Exercises 1.4 Exercises
2.
Let \(f(x) =
\begin{cases}
-2x & x \ge 0, \\
-3x & x \lt 0,
\end{cases}\) and \(g(x) =
\begin{cases}
3x & x \ge 0, \\
2x & x \lt 0.
\end{cases}\)
For each for the following functions, determine whether it is differentiable at \(x=0\) and if so, compute the derivative at \(x=0\text{.}\)
-
\(\displaystyle (f+g)(x)\)
-
\(\displaystyle (fg)(x)\)
-
\(\displaystyle (f\circ g)(x)\)
-
\(\displaystyle (g\circ f)(x)\)
3.
A derivation is an operation \(D\) on functions (more general on anything that we can talk about sum and product) satisfying:-
\(D(f+g) = Df + Dg\text{;}\) and
-
\(\displaystyle D(fg) = (Df)g + f(Dg)\)
4.
-
Show that \(\ds D=x\frac{d}{dx}\) is a derivation on differentiable functions.
-
Show that \(Dc = 0\) for any constant \(c\) and that \(Dx =x\text{.}\)
-
Compute \(\ds D \frac{1}{1-x}\text{.}\) Hint: Let \(\ds h=\frac{1}{1-x}\text{.}\) Find \(Dh\) by applying \(D\) to the relation \(1=h(1-x)\text{.}\)
-
Compute \(\ds D^2 \frac{1}{1-x}\text{.}\)
5.
Differentiation alters the parity of a function. That is the derivative of an even (odd) function is odd (even).Solution.

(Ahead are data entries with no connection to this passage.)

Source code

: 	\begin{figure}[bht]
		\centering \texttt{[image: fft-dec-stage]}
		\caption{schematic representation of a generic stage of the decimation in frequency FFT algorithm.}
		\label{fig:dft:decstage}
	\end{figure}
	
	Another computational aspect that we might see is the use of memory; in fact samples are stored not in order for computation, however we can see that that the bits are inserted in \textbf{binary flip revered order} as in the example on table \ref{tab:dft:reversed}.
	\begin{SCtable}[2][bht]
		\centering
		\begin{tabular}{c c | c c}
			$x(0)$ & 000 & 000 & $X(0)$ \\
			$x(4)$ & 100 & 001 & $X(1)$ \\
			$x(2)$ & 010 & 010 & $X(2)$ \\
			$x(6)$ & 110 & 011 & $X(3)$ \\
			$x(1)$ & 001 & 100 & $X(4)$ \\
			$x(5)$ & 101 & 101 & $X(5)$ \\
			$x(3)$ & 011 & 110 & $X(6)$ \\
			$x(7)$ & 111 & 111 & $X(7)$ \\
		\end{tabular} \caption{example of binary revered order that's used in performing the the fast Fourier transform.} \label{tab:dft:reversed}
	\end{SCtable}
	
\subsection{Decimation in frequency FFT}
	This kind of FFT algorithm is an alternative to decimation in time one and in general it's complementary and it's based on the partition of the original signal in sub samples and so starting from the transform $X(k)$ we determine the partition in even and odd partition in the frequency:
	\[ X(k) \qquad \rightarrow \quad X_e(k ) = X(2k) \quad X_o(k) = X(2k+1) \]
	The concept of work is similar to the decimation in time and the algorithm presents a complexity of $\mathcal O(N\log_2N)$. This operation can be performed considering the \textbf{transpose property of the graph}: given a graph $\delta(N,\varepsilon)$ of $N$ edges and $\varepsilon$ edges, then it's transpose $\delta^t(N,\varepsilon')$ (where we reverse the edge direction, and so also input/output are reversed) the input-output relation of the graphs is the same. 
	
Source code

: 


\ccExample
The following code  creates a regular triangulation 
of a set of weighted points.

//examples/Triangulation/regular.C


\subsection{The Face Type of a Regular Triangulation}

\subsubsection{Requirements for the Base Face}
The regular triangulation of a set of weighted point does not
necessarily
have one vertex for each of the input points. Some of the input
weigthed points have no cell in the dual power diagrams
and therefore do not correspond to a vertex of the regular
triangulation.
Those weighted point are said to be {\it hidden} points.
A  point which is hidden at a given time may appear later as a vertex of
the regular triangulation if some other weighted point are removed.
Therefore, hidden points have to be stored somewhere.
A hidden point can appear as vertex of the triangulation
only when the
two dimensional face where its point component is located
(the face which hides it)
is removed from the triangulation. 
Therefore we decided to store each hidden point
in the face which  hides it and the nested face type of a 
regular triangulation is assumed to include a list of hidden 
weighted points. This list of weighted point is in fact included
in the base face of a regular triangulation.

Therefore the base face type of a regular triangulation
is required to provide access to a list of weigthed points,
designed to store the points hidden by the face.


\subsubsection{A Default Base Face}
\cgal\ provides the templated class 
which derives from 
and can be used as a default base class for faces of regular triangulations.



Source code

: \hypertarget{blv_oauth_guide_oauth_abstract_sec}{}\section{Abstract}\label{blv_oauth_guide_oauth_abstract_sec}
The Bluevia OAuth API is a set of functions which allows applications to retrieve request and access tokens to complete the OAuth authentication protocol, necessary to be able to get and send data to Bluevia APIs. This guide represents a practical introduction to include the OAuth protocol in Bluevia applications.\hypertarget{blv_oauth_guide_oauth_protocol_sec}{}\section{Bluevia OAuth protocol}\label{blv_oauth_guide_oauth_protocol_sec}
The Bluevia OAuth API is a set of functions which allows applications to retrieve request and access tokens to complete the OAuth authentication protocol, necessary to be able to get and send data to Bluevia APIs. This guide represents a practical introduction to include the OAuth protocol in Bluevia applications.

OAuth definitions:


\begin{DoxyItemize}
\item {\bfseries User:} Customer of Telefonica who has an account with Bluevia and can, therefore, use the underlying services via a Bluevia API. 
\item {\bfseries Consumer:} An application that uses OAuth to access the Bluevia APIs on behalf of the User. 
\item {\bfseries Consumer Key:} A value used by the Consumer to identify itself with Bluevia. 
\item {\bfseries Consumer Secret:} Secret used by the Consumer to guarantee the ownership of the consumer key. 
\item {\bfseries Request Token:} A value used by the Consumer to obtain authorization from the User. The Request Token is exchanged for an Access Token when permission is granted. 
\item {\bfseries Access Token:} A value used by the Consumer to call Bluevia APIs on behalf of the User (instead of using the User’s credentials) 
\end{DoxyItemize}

Let \(f(x)\) be a differentiable even function. So \(f(-x) =
f(x)\) for all \(x\) in the domain of \(f\text{.}\) Taking derivative on both sides, yields, according to the Chain Rule,
\begin{equation*}
f'(x) =(f(-x))'
= -f'(-x).
\end{equation*}
This shows that \(f'(x)\) is an odd function.
Similarly, if \(f(x)\) is an odd function, then
\begin{equation*}
-f'(x) = (-f(x))' = (f(-x))' = -f'(-x).
\end{equation*}
Thus, \(f'(x) = f'(-x)\) and so \(f'(x)\) is even.